Supplied entries:
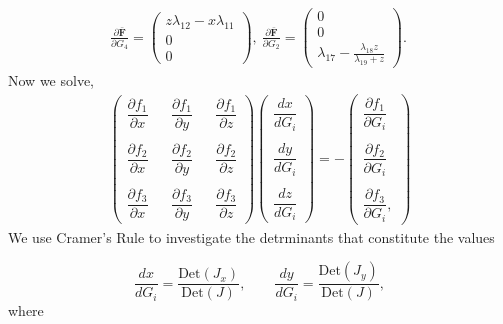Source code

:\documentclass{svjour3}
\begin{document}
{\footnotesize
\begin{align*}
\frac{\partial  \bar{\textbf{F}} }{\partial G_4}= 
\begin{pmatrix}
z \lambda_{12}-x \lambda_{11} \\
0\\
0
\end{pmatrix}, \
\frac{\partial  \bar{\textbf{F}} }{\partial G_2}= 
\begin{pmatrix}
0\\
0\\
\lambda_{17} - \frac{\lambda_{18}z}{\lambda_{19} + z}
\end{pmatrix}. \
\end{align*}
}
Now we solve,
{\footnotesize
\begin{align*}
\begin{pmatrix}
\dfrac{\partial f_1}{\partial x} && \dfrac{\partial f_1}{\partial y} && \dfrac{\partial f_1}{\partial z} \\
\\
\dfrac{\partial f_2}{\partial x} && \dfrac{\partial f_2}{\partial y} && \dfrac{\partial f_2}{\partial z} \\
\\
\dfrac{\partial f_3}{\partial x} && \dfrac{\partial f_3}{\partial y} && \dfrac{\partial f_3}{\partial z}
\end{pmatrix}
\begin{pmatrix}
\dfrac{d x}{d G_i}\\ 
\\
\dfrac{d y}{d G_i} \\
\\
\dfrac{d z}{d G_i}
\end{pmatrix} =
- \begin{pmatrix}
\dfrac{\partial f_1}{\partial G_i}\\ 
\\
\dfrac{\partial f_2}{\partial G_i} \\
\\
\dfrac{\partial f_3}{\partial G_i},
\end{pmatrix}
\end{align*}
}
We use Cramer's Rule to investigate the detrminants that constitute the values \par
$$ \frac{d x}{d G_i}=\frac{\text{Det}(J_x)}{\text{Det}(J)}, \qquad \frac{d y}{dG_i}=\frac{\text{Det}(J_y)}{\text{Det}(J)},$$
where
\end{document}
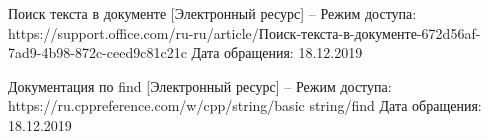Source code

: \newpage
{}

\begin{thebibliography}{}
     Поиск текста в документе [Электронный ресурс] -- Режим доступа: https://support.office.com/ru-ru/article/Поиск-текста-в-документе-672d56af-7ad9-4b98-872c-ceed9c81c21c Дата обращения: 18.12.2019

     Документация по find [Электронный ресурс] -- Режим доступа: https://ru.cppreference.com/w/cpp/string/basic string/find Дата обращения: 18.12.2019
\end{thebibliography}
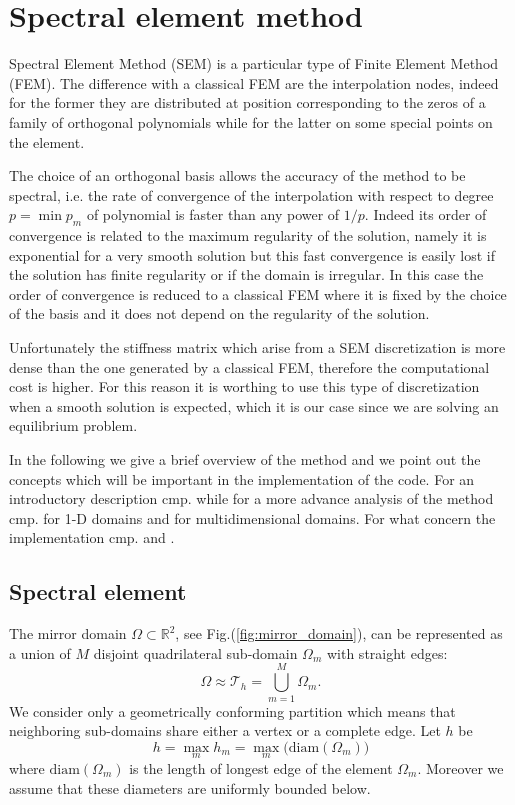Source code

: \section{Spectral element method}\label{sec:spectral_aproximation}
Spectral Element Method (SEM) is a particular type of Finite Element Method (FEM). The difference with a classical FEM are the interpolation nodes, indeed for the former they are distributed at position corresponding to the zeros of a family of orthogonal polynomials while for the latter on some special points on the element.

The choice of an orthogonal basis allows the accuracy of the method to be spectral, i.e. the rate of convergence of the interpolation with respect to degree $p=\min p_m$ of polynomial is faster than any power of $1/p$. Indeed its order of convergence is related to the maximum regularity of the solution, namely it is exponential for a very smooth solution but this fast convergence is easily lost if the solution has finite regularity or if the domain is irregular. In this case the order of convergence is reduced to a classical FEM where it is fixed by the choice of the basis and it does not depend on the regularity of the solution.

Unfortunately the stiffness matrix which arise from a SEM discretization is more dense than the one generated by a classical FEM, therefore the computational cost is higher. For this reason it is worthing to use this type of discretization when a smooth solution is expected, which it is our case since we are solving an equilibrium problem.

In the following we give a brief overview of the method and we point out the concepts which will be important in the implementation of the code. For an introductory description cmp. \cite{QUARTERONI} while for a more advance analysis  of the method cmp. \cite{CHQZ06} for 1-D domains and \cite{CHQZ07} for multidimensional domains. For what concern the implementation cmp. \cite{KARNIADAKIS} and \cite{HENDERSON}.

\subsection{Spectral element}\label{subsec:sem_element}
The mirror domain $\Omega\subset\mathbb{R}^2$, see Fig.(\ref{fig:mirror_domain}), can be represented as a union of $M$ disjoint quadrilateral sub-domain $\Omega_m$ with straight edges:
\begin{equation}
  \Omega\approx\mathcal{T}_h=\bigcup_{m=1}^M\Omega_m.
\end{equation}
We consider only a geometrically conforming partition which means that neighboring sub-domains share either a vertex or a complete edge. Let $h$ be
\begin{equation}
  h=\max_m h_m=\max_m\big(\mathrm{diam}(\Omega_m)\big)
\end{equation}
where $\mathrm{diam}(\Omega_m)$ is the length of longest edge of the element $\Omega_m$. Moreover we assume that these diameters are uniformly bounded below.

...

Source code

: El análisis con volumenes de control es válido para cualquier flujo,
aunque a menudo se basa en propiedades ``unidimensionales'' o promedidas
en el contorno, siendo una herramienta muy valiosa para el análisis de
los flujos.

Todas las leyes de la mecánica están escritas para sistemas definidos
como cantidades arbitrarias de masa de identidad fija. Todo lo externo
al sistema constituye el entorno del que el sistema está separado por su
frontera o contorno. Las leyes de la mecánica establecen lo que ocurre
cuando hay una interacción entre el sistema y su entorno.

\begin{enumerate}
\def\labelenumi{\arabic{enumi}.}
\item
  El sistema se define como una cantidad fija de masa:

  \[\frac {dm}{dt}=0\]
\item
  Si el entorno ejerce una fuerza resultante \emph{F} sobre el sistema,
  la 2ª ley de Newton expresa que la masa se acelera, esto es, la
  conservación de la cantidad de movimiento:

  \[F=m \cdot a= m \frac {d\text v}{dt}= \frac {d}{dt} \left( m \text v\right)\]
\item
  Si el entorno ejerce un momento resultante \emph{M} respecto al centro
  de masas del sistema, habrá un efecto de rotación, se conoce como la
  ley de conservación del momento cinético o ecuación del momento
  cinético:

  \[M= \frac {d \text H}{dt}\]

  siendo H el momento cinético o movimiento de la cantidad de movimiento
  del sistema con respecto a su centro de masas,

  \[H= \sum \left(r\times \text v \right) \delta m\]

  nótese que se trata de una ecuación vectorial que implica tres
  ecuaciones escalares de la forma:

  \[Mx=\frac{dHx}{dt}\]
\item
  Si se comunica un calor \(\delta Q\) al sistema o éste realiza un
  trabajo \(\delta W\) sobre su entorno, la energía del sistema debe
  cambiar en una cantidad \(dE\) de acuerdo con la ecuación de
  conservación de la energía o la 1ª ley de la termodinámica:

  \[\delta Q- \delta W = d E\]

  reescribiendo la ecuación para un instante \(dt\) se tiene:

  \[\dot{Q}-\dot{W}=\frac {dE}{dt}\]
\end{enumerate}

==

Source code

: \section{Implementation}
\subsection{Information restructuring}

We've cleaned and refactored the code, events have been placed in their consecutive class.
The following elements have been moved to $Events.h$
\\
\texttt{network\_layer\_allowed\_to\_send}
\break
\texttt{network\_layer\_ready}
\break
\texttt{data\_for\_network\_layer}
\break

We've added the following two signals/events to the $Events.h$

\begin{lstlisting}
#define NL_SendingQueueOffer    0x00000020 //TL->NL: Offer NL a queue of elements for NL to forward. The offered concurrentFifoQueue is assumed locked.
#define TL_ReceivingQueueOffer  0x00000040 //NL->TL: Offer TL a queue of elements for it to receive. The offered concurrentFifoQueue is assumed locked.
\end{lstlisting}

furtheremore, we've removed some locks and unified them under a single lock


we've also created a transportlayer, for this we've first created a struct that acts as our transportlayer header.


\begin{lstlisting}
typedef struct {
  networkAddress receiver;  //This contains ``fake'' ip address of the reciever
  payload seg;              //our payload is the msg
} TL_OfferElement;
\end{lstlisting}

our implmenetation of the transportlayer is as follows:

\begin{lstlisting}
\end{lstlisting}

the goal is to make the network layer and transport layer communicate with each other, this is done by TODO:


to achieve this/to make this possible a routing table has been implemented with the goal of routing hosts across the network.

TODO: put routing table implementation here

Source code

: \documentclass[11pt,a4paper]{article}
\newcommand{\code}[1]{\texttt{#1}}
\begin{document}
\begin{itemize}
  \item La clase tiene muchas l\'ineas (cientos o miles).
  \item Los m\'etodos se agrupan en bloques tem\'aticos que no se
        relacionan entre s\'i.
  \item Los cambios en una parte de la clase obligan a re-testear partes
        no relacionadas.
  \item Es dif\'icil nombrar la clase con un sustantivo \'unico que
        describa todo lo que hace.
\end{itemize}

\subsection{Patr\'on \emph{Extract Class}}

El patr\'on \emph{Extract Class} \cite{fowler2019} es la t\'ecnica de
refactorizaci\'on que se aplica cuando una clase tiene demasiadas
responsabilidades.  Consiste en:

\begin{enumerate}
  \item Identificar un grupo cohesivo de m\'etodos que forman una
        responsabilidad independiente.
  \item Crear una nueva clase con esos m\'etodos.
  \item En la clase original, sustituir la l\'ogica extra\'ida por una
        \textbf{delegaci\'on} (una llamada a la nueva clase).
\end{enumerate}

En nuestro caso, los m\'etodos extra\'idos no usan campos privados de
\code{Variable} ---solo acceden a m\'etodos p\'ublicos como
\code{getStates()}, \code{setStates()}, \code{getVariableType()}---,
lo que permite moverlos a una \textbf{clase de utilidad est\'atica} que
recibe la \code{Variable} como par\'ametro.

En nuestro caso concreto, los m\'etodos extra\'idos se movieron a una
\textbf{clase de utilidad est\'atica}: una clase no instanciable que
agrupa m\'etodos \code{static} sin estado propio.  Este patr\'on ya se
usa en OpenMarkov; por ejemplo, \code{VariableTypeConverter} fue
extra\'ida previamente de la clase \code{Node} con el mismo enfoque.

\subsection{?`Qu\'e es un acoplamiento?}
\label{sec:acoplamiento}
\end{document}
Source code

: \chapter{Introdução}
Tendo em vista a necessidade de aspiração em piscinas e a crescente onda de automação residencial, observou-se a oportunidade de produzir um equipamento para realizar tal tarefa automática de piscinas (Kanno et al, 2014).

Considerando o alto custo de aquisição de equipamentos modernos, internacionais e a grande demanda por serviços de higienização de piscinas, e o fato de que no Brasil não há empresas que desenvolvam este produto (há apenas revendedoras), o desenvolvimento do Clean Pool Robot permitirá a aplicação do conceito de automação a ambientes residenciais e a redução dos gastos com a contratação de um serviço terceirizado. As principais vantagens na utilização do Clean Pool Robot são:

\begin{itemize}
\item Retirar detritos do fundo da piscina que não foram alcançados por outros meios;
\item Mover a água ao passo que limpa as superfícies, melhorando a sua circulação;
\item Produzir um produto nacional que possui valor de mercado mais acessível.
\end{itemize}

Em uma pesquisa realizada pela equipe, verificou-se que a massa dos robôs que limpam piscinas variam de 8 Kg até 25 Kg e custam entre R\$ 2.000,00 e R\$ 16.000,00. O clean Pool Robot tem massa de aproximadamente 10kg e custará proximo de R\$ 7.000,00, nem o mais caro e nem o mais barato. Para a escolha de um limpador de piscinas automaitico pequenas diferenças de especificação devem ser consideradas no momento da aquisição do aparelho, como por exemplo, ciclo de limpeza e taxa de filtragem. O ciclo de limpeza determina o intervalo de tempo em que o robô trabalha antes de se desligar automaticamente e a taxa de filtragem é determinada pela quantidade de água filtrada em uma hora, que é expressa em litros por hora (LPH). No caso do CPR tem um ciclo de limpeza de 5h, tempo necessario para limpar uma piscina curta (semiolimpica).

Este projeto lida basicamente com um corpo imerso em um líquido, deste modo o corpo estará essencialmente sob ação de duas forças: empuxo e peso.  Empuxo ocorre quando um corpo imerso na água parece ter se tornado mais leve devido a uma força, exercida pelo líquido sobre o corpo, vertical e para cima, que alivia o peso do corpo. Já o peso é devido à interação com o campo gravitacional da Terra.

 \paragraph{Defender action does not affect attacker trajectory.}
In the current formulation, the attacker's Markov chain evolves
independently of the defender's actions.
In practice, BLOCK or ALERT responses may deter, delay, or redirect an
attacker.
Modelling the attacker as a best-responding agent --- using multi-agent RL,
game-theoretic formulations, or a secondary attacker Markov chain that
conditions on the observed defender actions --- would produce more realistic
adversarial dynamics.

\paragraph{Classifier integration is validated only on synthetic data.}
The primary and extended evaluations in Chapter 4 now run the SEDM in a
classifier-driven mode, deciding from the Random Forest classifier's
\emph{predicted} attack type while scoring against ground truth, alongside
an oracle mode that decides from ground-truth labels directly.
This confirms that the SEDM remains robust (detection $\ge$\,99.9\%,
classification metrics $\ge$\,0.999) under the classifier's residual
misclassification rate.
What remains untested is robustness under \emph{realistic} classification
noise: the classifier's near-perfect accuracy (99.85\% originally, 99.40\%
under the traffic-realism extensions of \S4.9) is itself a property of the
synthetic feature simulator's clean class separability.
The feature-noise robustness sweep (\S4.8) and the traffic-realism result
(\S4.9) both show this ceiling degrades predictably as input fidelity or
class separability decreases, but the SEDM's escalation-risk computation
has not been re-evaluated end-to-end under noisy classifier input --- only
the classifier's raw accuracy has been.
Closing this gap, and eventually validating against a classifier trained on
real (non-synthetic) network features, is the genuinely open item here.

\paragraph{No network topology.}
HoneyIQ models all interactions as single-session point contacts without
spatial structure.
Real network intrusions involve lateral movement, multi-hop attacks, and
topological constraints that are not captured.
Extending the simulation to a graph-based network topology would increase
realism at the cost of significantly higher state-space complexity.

Exercise objective:
In the listing, find every line with the word "goal" and state how many there are, nothing more.

Written answer:
2